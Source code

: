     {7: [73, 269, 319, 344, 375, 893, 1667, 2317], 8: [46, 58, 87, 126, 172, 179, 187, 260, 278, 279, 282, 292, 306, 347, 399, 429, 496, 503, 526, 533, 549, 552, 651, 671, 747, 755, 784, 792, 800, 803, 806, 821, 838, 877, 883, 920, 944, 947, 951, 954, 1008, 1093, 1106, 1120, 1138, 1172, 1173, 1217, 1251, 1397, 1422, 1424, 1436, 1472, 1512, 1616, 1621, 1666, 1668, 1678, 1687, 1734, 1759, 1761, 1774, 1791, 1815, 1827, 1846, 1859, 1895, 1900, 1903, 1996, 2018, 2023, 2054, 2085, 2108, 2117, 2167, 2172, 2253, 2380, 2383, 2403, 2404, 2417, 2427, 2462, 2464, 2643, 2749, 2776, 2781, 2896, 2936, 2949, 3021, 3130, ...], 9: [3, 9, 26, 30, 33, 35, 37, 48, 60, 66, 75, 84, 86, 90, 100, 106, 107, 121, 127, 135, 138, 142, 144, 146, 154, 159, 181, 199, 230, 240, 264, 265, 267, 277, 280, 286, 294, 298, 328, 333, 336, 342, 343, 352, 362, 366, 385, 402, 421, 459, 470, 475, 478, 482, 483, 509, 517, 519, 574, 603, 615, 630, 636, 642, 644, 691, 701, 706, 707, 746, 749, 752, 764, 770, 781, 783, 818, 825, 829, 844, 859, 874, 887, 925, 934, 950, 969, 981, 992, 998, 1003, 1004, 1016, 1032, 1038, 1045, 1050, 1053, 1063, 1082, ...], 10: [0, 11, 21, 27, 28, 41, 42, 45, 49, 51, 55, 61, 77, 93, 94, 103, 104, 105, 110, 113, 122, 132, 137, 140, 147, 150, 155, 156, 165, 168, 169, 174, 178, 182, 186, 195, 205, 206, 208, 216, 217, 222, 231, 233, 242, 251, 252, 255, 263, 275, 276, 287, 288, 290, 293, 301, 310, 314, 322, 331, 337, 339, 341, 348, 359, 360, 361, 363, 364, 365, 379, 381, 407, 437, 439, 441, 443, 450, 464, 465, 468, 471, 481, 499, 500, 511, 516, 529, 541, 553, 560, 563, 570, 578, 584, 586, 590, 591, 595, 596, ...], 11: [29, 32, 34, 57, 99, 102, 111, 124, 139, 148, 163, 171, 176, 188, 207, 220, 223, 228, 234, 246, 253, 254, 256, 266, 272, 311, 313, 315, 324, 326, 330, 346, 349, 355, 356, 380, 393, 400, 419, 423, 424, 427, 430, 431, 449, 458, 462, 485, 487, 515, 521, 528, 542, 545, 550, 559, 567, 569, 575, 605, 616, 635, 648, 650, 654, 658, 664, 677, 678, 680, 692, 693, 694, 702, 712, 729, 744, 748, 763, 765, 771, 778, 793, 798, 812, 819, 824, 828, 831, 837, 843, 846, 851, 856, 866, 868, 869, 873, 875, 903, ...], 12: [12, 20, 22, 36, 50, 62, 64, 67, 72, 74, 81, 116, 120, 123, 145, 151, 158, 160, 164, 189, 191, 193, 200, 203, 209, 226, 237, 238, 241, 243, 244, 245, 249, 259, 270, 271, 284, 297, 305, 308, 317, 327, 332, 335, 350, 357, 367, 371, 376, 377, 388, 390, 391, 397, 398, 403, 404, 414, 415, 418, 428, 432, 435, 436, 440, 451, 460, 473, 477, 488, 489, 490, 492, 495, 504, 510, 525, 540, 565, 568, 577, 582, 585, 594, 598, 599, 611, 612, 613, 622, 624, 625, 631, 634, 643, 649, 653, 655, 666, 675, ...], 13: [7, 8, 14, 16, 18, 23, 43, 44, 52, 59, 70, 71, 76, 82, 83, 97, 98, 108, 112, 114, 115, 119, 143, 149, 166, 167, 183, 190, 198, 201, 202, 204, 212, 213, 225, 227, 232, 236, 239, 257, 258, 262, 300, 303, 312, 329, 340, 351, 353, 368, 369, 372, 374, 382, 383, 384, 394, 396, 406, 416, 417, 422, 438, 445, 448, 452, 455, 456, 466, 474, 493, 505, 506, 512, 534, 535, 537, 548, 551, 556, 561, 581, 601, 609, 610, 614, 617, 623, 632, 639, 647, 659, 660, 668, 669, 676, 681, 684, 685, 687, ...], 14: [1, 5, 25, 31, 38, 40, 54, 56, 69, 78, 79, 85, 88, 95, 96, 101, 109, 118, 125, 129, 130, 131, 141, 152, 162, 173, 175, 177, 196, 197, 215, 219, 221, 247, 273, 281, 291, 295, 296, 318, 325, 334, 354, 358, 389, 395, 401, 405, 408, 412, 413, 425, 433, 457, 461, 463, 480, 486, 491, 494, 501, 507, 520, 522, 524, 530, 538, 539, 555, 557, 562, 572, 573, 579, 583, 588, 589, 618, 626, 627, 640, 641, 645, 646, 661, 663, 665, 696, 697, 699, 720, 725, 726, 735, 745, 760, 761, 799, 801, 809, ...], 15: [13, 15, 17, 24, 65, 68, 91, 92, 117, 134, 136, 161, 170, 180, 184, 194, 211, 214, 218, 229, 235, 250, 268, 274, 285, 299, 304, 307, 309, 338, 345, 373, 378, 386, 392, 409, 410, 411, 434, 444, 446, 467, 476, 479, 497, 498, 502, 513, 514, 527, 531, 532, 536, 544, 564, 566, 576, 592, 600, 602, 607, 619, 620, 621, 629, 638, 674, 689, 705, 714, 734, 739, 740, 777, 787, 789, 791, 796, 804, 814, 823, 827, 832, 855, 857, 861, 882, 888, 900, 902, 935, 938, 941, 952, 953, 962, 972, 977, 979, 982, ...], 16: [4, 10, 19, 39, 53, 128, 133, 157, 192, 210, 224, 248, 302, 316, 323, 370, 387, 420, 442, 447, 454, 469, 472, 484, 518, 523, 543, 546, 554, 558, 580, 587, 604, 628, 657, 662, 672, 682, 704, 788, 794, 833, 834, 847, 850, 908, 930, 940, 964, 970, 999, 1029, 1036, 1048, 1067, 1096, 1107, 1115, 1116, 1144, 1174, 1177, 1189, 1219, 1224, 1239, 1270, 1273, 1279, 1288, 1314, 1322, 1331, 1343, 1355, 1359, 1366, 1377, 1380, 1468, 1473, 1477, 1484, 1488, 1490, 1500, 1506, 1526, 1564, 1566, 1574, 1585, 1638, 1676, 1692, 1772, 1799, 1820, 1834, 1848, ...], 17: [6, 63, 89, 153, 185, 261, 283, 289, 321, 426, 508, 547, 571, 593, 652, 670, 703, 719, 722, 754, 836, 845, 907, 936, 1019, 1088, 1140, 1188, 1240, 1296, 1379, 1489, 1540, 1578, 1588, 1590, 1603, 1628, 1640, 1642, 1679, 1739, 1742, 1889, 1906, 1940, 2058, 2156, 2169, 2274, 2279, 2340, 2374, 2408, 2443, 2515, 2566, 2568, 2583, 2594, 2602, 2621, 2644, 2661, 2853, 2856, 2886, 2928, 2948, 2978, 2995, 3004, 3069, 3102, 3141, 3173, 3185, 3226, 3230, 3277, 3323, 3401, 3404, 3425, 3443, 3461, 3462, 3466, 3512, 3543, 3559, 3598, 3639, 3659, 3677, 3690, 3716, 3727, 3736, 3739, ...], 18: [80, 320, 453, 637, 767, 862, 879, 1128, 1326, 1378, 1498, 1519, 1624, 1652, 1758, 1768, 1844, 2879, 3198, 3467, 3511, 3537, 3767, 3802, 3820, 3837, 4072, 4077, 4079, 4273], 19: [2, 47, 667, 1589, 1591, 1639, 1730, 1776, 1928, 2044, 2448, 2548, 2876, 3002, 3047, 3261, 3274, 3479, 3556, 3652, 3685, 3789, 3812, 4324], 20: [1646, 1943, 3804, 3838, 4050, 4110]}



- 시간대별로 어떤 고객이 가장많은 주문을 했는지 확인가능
++++++
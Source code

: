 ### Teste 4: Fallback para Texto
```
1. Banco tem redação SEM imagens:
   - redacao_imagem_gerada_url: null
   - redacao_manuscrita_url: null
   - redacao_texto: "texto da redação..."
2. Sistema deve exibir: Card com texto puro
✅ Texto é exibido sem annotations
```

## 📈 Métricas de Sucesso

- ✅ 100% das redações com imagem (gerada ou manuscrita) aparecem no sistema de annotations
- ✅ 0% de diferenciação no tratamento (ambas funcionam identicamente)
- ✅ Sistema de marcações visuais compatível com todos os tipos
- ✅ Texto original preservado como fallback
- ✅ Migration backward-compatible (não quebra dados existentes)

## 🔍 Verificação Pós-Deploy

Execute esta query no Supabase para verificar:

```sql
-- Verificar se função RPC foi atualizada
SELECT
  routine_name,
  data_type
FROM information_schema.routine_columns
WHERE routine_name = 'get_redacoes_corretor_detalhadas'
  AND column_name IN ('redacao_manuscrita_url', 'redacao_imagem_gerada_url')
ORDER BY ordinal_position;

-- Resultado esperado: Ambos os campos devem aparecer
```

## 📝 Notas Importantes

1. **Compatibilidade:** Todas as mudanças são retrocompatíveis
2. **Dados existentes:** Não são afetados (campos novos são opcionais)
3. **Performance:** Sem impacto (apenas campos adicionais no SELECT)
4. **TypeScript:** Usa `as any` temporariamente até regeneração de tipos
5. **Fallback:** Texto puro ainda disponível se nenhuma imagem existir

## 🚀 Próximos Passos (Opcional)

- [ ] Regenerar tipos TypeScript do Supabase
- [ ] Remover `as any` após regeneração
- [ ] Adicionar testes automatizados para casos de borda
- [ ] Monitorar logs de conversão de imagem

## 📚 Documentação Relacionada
++++++
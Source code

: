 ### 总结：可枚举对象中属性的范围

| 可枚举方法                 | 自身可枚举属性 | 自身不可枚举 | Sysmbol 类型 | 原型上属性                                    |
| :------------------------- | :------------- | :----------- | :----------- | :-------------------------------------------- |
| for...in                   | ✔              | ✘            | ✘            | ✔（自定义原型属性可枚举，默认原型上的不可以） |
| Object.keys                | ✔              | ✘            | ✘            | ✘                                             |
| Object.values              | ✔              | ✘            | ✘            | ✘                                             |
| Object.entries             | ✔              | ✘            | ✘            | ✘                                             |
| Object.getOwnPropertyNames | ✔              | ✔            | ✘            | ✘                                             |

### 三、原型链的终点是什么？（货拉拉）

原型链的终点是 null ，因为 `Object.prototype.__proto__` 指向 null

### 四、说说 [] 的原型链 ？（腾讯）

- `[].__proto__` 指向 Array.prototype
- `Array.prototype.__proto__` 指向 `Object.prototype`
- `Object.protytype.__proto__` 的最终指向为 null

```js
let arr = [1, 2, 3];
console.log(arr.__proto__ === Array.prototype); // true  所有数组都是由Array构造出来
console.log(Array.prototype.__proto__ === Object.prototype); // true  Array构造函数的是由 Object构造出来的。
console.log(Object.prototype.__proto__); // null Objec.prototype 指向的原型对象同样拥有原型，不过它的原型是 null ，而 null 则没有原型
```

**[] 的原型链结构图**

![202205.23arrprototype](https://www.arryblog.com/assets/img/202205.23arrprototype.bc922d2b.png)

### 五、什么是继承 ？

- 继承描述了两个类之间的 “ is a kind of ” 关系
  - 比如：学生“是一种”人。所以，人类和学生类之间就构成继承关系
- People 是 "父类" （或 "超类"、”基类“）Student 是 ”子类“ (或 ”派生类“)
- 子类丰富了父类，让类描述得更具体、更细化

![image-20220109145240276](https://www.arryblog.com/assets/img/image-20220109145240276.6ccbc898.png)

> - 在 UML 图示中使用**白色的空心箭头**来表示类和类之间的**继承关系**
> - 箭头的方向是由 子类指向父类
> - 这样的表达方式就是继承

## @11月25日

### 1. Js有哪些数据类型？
++++++
* TASK DIRECTIONS *
In the data above, which lines lie between the line with "- ✅ 0% de diferenciação" and the line with "1. **Compatibilidade:** Todas", inclusive? Print those lines exactly and nothing else.

* EXERCISE OUTPUT *
- ✅ 0% de diferenciação no tratamento (ambas funcionam identicamente)
- ✅ Sistema de marcações visuais compatível com todos os tipos
- ✅ Texto original preservado como fallback
- ✅ Migration backward-compatible (não quebra dados existentes)

## 🔍 Verificação Pós-Deploy

Execute esta query no Supabase para verificar:

```sql
-- Verificar se função RPC foi atualizada
SELECT
  routine_name,
  data_type
FROM information_schema.routine_columns
WHERE routine_name = 'get_redacoes_corretor_detalhadas'
  AND column_name IN ('redacao_manuscrita_url', 'redacao_imagem_gerada_url')
ORDER BY ordinal_position;

-- Resultado esperado: Ambos os campos devem aparecer
```

## 📝 Notas Importantes

1. **Compatibilidade:** Todas as mudanças são retrocompatíveis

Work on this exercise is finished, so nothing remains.